Il était soumis à toutes les éventualités de l’échange ou de l’adoption, et lorsqu’il se voyait reconnaître le droit à la vie, il restait sous l’autorité du pater familias jusqu’à sa mort.
Même à ce moment-là, ils n’acquéraient pas tous les droits à l’héritage paternel, puisque le père pouvait disposer de ses biens à sa guise par le biais d’un testament.
Lorsque l’État prenait en charge cet enfant, ce n’était pas du tout pour intervenir en faveur d’un être fragile, mais pour assurer l’éducation du futur soldat et du futur citoyen.
On pourrait étudier l’Antiquité – et on le fait – sous forme de biographies individuelles : l’histoire de Rome, c’est celle de Sila, de Pompée, d’Auguste ; la conquête des Gaules, c’est l’histoire de Jules César.
Au Moyen Âge
Il ne reste plus rien de cette conception dans notre Moyen Âge. Ce qui compte alors, ce n’est plus l’homme, mais la lignée.

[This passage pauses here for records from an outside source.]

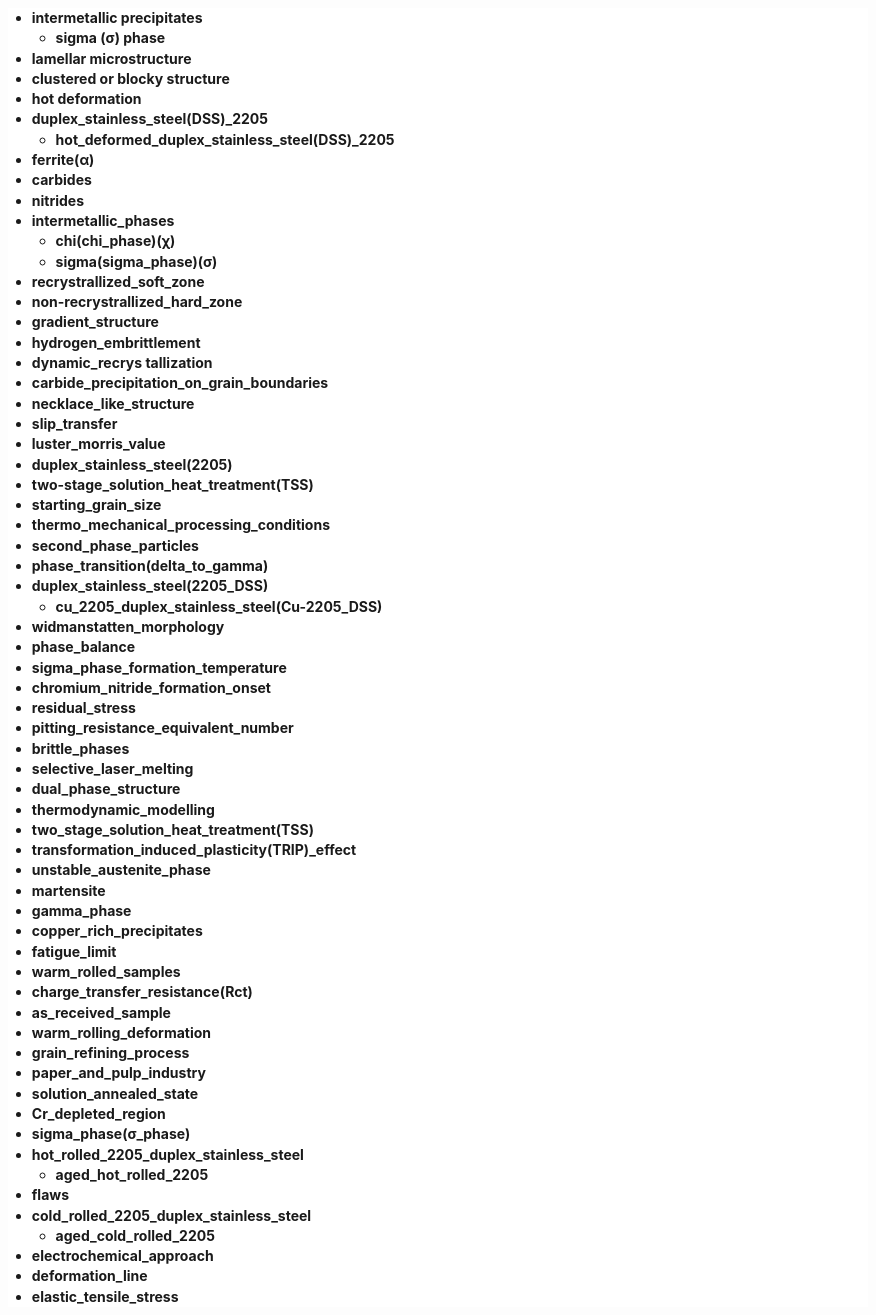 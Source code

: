   - **intermetallic precipitates**
    - **sigma (σ) phase**
  - **lamellar microstructure**
  - **clustered or blocky structure**
  - **hot deformation**
  - **duplex_stainless_steel(DSS)_2205**
    - **hot_deformed_duplex_stainless_steel(DSS)_2205**
  - **ferrite(α)**
  - **carbides**
  - **nitrides**
  - **intermetallic_phases**
    - **chi(chi_phase)(χ)**
    - **sigma(sigma_phase)(σ)**
  - **recrystrallized_soft_zone**
  - **non-recrystrallized_hard_zone**
  - **gradient_structure**
  - **hydrogen_embrittlement**
  - **dynamic_recrys tallization**
  - **carbide_precipitation_on_grain_boundaries**
  - **necklace_like_structure**
  - **slip_transfer**
  - **luster_morris_value**
  - **duplex_stainless_steel(2205)**
  - **two-stage_solution_heat_treatment(TSS)**
  - **starting_grain_size**
  - **thermo_mechanical_processing_conditions**
  - **second_phase_particles**
  - **phase_transition(delta_to_gamma)**
  - **duplex_stainless_steel(2205_DSS)**
    - **cu_2205_duplex_stainless_steel(Cu-2205_DSS)**
  - **widmanstatten_morphology**
  - **phase_balance**
  - **sigma_phase_formation_temperature**
  - **chromium_nitride_formation_onset**
  - **residual_stress**
  - **pitting_resistance_equivalent_number**
  - **brittle_phases**
  - **selective_laser_melting**
  - **dual_phase_structure**
  - **thermodynamic_modelling**
  - **two_stage_solution_heat_treatment(TSS)**
  - **transformation_induced_plasticity(TRIP)_effect**
  - **unstable_austenite_phase**
  - **martensite**
  - **gamma_phase**
  - **copper_rich_precipitates**
  - **fatigue_limit**
  - **warm_rolled_samples**
  - **charge_transfer_resistance(Rct)**
  - **as_received_sample**
  - **warm_rolling_deformation**
  - **grain_refining_process**
  - **paper_and_pulp_industry**
  - **solution_annealed_state**
  - **Cr_depleted_region**
  - **sigma_phase(σ_phase)**
  - **hot_rolled_2205_duplex_stainless_steel**
    - **aged_hot_rolled_2205**
  - **flaws**
  - **cold_rolled_2205_duplex_stainless_steel**
    - **aged_cold_rolled_2205**
  - **electrochemical_approach**
  - **deformation_line**
  - **elastic_tensile_stress**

Pour aborder le Moyen Âge, il faut changer de méthode : l’histoire de l’unité française est celle de la lignée capétienne ; la conquête de la Sicile est l’histoire des descendants d’une famille normande, trop nombreuse pour son héritage.
Pour bien comprendre le Moyen Âge, il faut le voir dans sa continuité, dans son ensemble.
C’est peut-être pour cela qu’il est beaucoup moins connu et beaucoup plus difficile à étudier que la période antique, parce qu’il faut le saisir dans sa complexité, le suivre dans la continuité du temps, à travers ces coupures qui en sont la trame.
Et il faut le faire non seulement par rapport à ceux qui se sont fait connaître par l’éclat de leur action ou l’importance de leur domination, mais aussi par rapport aux gens plus humbles des villes et des campagnes, qu’il faut connaître dans leur vie familiale si l’on veut se rendre compte de ce qu’était la société médiévale.
Cela s’explique par le fait que dans cette période de bouleversement et de décomposition totale qu’a été le Haut Moyen Âge, la seule source d’unité, la seule force qui soit restée vivante a été précisément le noyau familial, à partir duquel l’unité française s’est peu à peu constituée.
La famille et son assise territoriale ont donc été, par la force des choses, le point de départ de notre nation.
(Auteur : Régine Pernoud, « Lumière du Moyen Âge », Bernard Grasset Éditeur, Paris, 1944)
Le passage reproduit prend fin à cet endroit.